Plain-text document sources:
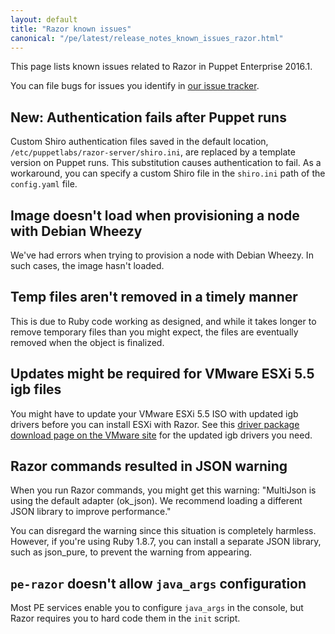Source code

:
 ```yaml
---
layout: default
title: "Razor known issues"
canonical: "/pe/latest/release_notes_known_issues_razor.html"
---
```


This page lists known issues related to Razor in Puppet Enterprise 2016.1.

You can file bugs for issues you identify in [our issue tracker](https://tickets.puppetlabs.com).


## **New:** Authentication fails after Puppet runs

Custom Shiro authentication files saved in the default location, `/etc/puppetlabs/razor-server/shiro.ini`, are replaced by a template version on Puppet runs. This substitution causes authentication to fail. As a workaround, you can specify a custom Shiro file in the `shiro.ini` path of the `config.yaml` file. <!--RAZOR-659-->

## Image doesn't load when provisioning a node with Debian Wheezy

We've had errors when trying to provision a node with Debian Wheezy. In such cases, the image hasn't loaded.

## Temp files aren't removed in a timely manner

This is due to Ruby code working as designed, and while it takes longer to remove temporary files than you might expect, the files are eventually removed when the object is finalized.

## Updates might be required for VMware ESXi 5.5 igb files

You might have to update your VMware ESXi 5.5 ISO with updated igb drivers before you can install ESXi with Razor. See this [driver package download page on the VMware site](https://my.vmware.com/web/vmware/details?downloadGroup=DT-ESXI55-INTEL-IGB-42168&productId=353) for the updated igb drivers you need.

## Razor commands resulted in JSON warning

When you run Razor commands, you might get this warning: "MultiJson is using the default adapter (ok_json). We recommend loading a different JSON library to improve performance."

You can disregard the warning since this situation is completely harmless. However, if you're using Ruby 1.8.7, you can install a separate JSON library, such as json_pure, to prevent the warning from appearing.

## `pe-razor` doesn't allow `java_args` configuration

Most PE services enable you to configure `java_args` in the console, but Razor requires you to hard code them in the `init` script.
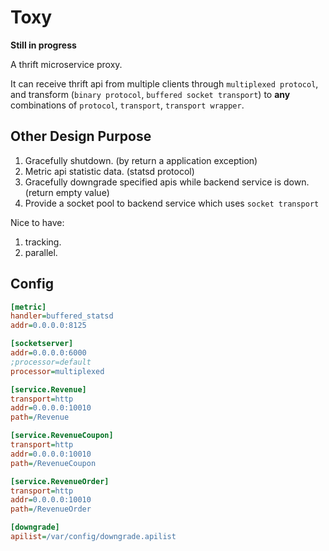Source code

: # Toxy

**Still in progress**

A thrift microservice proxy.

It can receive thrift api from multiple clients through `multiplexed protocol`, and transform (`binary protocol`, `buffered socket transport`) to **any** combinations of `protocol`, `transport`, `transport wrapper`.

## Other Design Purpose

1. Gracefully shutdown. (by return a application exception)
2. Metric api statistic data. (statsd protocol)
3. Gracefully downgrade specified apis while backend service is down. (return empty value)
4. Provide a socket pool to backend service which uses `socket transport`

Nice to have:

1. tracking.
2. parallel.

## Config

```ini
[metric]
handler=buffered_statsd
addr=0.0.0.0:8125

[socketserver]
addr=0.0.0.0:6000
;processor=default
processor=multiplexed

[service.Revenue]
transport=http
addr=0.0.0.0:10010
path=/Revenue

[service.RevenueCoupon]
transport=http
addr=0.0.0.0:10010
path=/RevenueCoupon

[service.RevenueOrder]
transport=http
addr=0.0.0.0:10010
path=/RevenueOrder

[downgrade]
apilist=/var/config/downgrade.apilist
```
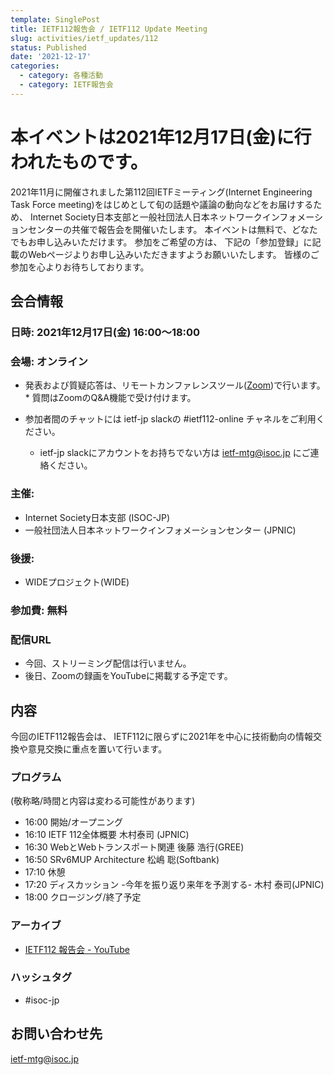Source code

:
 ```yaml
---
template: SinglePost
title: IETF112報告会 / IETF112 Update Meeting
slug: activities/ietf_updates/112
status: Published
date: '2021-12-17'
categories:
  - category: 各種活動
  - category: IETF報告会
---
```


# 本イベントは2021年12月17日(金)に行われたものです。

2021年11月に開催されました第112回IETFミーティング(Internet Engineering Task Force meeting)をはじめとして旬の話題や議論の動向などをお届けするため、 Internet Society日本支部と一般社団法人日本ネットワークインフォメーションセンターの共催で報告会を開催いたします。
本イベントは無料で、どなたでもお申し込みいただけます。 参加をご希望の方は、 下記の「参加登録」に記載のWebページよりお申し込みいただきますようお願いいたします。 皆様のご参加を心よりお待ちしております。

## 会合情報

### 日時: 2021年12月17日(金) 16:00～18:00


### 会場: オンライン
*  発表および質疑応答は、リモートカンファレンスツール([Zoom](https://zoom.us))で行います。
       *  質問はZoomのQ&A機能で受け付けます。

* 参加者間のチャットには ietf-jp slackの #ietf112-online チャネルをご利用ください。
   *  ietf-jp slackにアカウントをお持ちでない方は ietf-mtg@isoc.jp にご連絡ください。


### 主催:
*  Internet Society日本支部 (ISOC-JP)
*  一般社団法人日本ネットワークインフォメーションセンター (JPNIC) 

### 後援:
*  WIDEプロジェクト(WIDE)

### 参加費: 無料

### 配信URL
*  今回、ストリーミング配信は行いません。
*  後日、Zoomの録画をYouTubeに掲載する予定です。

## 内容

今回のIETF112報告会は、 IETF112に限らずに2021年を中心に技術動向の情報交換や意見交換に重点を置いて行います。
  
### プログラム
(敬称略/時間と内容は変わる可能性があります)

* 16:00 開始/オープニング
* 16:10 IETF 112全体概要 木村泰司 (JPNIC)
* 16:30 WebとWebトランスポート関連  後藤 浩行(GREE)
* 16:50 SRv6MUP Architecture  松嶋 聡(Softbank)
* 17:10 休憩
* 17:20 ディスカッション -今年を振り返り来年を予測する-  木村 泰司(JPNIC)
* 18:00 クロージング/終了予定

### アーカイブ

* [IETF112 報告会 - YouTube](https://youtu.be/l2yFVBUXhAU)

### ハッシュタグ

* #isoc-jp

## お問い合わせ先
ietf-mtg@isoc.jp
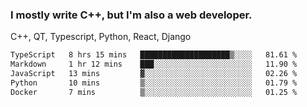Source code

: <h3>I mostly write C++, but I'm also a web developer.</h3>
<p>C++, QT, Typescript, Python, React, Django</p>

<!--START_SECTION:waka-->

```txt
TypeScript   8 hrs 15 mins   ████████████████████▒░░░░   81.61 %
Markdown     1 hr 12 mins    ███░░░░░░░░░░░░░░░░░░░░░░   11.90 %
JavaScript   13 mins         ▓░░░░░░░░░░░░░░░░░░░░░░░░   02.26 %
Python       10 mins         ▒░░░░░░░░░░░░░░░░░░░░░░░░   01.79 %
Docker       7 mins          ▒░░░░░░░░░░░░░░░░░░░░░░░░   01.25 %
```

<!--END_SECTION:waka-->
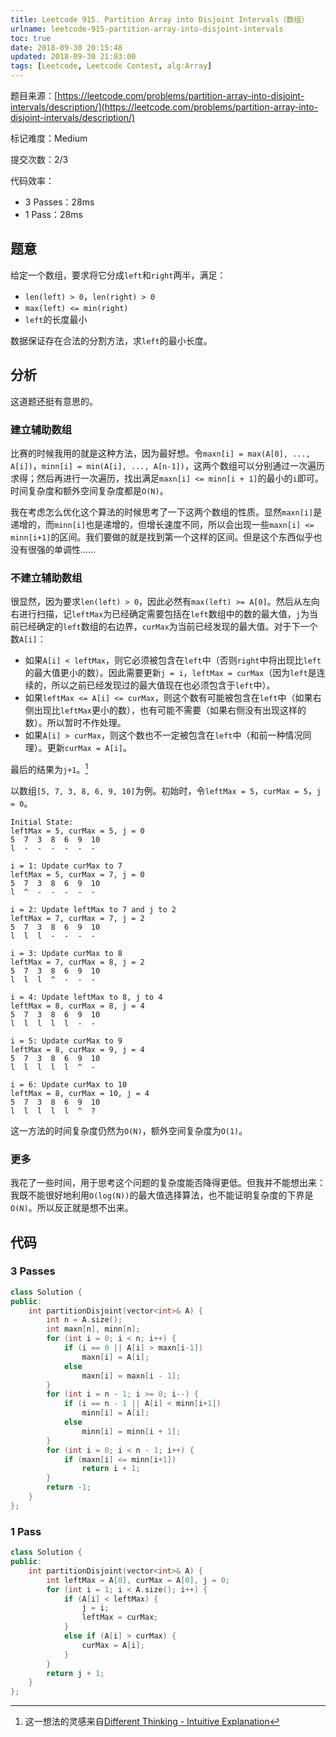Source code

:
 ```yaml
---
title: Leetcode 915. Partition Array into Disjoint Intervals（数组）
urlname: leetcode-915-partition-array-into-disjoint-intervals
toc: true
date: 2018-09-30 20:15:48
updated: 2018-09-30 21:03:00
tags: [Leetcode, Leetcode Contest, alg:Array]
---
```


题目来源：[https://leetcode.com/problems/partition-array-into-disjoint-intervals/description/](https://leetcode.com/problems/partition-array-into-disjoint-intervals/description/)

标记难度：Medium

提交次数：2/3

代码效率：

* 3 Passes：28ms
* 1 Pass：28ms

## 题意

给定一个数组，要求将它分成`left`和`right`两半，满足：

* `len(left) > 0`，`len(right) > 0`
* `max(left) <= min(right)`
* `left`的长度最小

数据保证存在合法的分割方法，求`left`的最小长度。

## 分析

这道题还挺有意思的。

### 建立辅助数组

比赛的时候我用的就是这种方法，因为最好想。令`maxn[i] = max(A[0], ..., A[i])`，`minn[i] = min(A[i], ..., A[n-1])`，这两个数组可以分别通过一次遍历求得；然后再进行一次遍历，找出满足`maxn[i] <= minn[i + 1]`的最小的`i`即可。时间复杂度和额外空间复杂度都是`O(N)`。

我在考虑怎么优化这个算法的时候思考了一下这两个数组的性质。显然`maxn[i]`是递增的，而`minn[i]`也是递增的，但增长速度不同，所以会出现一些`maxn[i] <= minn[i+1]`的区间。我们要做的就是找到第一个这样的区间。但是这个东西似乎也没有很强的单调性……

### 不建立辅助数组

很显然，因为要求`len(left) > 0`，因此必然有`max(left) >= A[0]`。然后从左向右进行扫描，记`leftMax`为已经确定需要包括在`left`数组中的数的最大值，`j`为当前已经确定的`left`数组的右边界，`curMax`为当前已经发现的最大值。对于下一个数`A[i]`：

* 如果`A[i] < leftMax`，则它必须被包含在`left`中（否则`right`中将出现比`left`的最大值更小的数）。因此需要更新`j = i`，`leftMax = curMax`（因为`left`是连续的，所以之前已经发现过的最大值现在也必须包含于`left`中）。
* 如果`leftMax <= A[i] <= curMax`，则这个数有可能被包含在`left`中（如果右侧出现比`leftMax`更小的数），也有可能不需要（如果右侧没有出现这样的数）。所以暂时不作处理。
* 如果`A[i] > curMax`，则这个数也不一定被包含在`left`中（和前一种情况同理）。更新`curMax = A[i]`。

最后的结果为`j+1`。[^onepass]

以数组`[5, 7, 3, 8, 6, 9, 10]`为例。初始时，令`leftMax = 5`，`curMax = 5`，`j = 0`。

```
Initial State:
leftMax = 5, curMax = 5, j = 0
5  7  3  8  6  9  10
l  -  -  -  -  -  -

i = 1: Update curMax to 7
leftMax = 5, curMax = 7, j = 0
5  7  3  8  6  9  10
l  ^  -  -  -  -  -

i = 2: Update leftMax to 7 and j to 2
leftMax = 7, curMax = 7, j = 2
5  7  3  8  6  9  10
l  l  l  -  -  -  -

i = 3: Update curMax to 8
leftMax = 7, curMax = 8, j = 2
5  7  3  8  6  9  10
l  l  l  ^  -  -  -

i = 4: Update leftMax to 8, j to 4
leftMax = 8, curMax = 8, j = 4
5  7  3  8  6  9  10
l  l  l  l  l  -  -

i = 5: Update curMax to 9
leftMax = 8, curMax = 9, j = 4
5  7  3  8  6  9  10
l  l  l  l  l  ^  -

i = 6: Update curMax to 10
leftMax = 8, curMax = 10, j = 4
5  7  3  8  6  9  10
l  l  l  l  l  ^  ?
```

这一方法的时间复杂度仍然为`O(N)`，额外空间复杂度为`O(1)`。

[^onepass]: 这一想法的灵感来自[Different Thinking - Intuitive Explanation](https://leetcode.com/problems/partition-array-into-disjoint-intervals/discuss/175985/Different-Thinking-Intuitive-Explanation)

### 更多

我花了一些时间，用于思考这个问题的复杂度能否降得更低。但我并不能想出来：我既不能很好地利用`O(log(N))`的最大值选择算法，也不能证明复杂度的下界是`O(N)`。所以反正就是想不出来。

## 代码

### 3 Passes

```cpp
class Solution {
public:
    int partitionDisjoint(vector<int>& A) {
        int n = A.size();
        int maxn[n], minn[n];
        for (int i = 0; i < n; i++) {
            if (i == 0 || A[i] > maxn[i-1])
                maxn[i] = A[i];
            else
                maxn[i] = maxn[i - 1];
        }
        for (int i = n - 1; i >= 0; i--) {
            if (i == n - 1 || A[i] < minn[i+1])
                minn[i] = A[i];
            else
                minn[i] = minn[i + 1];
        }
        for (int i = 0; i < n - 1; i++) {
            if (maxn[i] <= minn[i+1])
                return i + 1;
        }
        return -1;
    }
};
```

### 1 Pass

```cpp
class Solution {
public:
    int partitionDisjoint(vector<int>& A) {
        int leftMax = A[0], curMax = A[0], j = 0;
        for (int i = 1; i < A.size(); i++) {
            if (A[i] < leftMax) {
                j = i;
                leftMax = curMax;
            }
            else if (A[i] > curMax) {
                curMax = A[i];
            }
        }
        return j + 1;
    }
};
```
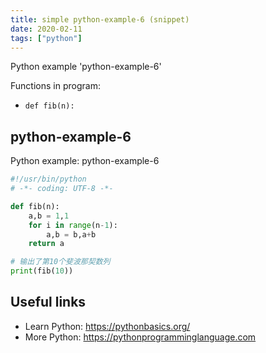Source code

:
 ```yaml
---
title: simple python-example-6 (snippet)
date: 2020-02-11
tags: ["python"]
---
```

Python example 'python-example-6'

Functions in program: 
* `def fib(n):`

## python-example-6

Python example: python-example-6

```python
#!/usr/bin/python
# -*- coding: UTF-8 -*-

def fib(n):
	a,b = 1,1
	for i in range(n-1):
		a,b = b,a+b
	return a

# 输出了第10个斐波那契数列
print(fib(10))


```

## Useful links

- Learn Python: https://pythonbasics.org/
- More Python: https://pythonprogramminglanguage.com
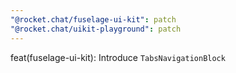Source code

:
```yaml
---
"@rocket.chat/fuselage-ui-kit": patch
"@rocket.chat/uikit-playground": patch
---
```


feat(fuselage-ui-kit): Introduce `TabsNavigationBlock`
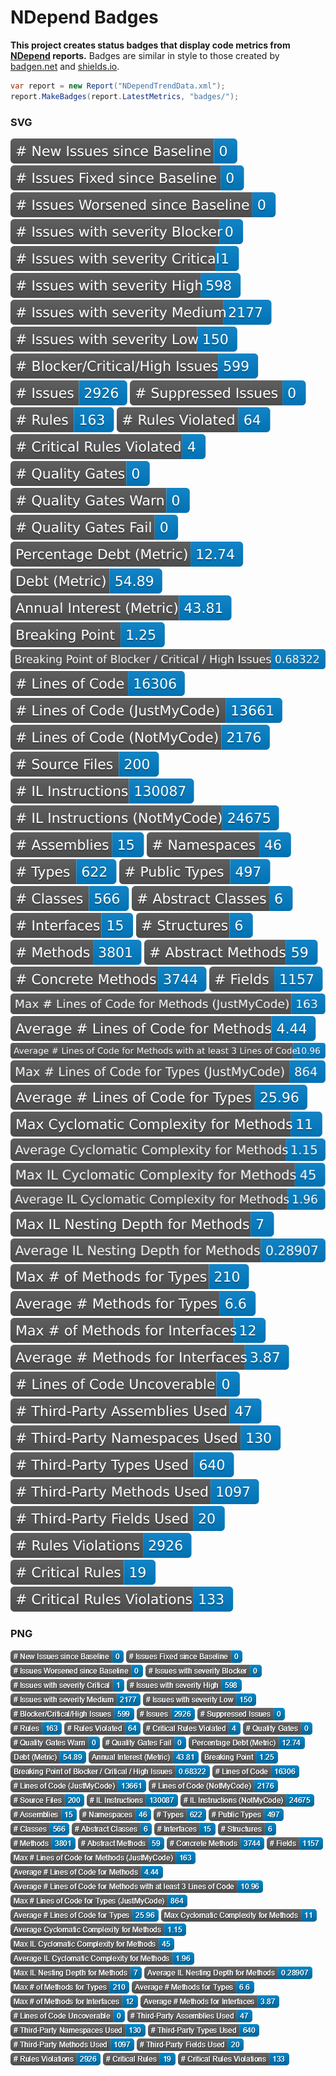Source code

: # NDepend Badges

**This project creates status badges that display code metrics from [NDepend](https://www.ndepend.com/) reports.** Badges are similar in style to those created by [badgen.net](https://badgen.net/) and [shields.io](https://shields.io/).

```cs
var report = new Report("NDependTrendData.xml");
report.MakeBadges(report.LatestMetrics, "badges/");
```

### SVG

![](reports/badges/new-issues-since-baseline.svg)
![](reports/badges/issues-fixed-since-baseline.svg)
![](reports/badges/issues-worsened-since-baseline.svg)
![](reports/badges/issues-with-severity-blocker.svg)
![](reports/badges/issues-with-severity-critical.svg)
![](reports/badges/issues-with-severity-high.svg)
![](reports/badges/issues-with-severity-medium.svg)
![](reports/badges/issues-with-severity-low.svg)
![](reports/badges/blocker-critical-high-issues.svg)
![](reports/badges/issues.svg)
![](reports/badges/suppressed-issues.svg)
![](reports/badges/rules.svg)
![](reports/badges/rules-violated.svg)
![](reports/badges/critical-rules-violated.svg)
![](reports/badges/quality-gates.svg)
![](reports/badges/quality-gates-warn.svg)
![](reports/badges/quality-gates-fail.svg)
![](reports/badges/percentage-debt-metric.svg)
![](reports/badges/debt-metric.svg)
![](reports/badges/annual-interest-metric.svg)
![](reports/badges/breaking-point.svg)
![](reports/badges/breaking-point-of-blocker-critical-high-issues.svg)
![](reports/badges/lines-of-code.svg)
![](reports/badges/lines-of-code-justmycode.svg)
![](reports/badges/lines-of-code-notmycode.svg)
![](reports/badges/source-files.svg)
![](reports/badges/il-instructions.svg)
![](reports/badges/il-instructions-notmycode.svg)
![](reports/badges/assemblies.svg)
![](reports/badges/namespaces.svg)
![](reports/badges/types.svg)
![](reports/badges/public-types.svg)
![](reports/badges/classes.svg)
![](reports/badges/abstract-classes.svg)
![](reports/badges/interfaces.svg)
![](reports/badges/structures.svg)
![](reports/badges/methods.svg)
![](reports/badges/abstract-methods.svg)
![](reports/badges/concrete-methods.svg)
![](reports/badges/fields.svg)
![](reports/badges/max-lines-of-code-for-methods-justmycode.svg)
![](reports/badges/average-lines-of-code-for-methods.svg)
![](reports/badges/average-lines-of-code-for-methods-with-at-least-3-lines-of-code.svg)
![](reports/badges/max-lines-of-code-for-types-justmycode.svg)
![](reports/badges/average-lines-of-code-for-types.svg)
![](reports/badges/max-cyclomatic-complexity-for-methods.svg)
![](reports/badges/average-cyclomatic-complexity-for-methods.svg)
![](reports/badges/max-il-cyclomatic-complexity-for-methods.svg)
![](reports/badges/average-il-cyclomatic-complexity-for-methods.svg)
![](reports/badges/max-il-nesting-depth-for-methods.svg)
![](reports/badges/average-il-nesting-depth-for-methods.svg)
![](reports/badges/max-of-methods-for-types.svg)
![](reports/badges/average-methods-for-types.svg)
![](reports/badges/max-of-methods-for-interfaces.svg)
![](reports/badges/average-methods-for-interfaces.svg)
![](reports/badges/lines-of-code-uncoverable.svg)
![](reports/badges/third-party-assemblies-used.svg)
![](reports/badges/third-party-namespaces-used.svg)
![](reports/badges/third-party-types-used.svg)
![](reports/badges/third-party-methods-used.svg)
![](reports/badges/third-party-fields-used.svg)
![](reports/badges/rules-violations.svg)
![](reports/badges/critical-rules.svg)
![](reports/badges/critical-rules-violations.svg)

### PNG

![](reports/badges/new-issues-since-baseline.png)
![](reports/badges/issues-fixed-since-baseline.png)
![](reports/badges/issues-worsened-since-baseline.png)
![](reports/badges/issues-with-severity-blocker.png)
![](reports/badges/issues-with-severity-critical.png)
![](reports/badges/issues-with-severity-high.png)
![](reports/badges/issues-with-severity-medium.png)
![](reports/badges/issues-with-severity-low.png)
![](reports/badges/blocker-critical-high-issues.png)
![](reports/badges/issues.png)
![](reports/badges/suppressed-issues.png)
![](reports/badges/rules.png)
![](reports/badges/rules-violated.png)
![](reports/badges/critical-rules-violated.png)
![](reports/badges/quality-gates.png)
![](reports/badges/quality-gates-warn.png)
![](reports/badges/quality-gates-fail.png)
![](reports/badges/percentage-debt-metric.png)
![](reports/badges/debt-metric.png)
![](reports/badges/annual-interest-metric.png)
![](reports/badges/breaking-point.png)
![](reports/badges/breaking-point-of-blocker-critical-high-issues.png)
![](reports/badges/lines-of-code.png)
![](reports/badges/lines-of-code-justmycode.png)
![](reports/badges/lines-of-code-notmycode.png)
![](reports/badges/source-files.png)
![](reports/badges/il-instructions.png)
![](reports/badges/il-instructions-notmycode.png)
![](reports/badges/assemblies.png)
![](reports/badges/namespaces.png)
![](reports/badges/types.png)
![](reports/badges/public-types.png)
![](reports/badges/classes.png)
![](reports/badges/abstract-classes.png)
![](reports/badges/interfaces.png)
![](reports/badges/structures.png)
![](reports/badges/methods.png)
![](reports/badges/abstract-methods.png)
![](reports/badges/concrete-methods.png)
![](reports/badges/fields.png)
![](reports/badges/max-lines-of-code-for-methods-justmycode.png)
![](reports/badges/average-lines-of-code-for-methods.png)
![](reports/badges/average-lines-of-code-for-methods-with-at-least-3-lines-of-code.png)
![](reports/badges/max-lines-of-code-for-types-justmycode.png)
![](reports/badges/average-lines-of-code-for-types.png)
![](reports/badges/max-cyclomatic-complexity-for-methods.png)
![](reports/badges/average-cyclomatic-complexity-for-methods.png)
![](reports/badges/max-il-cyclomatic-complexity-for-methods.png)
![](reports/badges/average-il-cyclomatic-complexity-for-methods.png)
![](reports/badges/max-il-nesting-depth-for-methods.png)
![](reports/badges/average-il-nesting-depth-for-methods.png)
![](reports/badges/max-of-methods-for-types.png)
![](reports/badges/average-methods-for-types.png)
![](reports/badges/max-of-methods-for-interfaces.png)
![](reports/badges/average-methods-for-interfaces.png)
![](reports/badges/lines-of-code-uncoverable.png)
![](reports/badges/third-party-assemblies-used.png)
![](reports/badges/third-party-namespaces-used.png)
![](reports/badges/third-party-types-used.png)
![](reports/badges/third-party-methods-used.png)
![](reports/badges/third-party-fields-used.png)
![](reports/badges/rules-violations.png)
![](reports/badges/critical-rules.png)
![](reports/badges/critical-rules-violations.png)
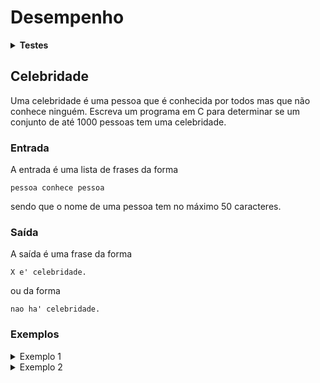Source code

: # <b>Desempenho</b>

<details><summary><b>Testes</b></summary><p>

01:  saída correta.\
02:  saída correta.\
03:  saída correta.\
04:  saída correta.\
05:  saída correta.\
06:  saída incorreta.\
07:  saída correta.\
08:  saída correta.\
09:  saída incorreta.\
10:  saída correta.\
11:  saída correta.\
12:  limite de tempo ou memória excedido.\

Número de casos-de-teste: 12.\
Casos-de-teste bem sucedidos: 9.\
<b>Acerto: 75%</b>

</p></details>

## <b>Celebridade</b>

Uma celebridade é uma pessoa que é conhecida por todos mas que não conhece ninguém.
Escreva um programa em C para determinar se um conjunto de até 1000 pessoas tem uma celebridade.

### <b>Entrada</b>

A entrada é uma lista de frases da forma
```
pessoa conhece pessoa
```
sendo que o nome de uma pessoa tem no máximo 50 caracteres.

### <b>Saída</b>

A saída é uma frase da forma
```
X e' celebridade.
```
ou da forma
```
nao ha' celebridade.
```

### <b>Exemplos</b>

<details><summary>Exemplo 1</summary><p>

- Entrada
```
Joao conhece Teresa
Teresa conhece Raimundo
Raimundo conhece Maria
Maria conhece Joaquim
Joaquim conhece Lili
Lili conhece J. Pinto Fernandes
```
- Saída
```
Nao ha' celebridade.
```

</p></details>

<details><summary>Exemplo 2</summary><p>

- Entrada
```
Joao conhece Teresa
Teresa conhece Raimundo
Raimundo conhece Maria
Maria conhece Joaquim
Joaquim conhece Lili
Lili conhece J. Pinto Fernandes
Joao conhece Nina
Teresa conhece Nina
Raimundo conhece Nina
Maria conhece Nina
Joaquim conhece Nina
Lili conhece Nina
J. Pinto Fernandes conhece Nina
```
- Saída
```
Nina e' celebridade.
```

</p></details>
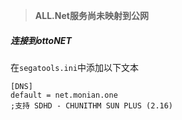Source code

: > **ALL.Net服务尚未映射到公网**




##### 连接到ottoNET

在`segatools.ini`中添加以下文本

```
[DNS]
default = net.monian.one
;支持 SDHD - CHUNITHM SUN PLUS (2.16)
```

WHAT IS REQUIRED: The lines to repeat start at the one holding "Escreva um programa" and run through the last line of the records above; write them out exactly, both ends included, but not the pictures.

WRITTEN RESPONSE:
Escreva um programa em C para determinar se um conjunto de até 1000 pessoas tem uma celebridade.

### <b>Entrada</b>

A entrada é uma lista de frases da forma
```
pessoa conhece pessoa
```
sendo que o nome de uma pessoa tem no máximo 50 caracteres.

### <b>Saída</b>

A saída é uma frase da forma
```
X e' celebridade.
```
ou da forma
```
nao ha' celebridade.
```

### <b>Exemplos</b>

<details><summary>Exemplo 1</summary><p>

- Entrada
```
Joao conhece Teresa
Teresa conhece Raimundo
Raimundo conhece Maria
Maria conhece Joaquim
Joaquim conhece Lili
Lili conhece J. Pinto Fernandes
```
- Saída
```
Nao ha' celebridade.
```

</p></details>

<details><summary>Exemplo 2</summary><p>

- Entrada
```
Joao conhece Teresa
Teresa conhece Raimundo
Raimundo conhece Maria
Maria conhece Joaquim
Joaquim conhece Lili
Lili conhece J. Pinto Fernandes
Joao conhece Nina
Teresa conhece Nina
Raimundo conhece Nina
Maria conhece Nina
Joaquim conhece Nina
Lili conhece Nina
J. Pinto Fernandes conhece Nina
```
- Saída
```
Nina e' celebridade.
```

</p></details>
Source code

: > **ALL.Net服务尚未映射到公网**




##### 连接到ottoNET

在`segatools.ini`中添加以下文本

```
[DNS]
default = net.monian.one
;支持 SDHD - CHUNITHM SUN PLUS (2.16)
```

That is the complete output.